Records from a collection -
^^^^^^^^^^^^^^^^

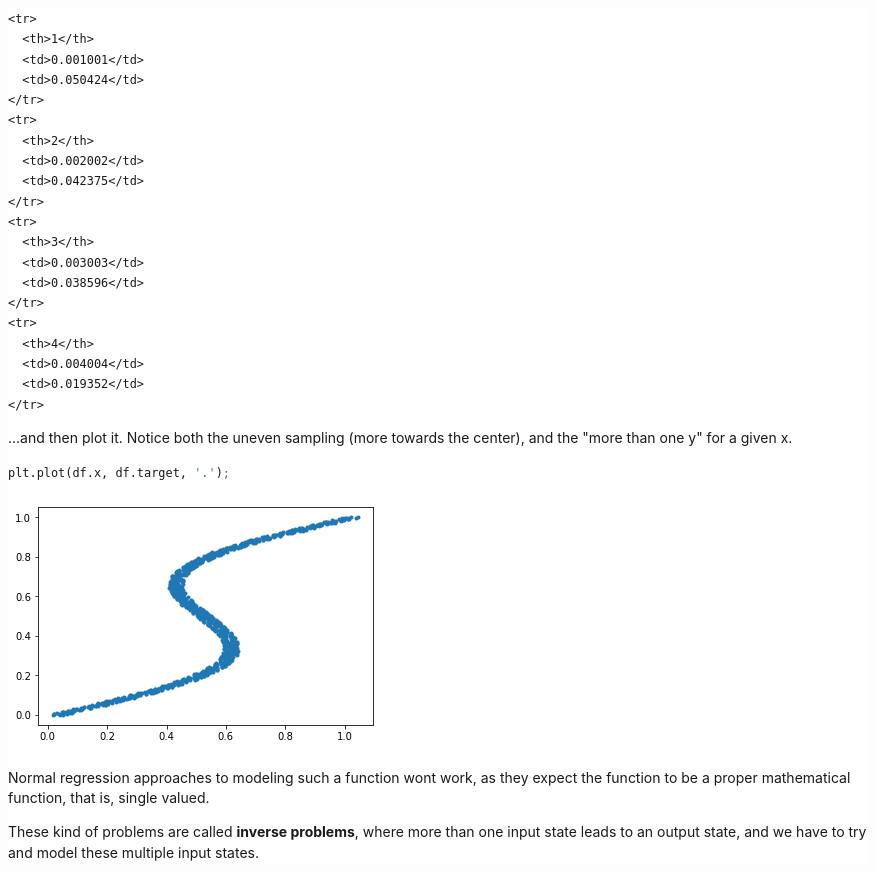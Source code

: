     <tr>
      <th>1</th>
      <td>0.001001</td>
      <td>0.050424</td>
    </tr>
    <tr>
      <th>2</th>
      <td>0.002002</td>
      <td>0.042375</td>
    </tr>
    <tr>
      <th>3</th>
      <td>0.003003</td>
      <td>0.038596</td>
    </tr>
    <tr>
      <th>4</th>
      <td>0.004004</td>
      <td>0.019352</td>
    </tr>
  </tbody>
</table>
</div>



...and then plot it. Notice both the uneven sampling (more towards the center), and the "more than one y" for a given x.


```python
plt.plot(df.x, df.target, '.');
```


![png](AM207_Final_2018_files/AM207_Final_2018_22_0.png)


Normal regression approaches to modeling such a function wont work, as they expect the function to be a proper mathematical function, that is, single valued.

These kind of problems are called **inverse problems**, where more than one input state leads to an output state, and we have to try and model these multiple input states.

^^^^^^^^^^^^^^^^

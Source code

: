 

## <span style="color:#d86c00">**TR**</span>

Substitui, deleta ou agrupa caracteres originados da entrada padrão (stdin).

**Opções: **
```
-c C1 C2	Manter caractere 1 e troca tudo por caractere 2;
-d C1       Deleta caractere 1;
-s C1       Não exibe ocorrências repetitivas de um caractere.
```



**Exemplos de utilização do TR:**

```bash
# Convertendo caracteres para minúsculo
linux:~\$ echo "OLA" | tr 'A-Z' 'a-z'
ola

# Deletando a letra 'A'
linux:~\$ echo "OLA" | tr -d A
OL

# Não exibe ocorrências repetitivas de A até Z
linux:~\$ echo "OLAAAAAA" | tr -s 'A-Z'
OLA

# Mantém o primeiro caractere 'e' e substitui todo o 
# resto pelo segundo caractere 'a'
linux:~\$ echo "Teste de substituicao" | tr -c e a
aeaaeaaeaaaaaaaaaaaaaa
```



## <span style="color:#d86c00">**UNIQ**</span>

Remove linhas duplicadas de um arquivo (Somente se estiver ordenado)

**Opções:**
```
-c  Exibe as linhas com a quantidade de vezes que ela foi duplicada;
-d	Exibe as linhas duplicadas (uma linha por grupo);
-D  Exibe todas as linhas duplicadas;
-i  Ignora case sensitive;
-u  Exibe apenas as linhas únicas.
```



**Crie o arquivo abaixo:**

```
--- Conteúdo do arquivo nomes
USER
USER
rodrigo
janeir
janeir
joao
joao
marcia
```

^^^^^^^^^^^^^^^^

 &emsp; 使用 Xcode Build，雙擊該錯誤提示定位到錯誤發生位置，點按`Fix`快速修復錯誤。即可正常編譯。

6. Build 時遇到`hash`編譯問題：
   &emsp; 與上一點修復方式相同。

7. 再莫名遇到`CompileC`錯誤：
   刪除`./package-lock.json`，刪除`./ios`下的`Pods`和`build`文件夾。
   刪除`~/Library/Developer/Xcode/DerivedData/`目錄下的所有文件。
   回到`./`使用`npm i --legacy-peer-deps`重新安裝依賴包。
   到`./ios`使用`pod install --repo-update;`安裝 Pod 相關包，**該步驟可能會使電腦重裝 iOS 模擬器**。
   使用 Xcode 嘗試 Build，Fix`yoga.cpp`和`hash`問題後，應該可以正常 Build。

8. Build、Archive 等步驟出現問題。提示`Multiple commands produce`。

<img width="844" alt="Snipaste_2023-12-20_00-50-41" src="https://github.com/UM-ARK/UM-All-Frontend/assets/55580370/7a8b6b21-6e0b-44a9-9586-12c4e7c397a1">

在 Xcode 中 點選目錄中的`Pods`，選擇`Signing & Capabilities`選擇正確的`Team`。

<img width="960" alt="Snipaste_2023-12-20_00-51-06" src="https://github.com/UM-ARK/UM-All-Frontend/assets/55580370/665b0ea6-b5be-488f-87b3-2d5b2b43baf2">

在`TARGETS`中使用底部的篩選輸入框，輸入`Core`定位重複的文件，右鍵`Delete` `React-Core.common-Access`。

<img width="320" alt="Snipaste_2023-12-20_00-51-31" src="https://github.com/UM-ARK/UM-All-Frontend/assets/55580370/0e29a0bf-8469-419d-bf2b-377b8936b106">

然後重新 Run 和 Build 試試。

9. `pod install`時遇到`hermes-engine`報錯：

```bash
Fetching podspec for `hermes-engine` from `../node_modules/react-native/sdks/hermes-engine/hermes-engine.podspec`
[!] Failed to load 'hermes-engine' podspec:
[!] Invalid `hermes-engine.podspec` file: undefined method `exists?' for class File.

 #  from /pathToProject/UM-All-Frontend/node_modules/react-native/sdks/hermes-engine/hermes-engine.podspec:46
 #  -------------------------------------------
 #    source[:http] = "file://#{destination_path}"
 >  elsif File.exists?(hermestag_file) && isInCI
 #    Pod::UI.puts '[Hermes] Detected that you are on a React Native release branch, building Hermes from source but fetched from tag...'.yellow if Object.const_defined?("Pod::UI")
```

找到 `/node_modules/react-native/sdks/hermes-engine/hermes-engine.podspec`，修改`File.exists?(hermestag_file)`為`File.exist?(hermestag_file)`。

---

^^^^^^^^^^^^^^^^

The problem - Copy every line of the data above in which the string "hash" appears.

Answer section -
6. Build 時遇到`hash`編譯問題：
   使用 Xcode 嘗試 Build，Fix`yoga.cpp`和`hash`問題後，應該可以正常 Build。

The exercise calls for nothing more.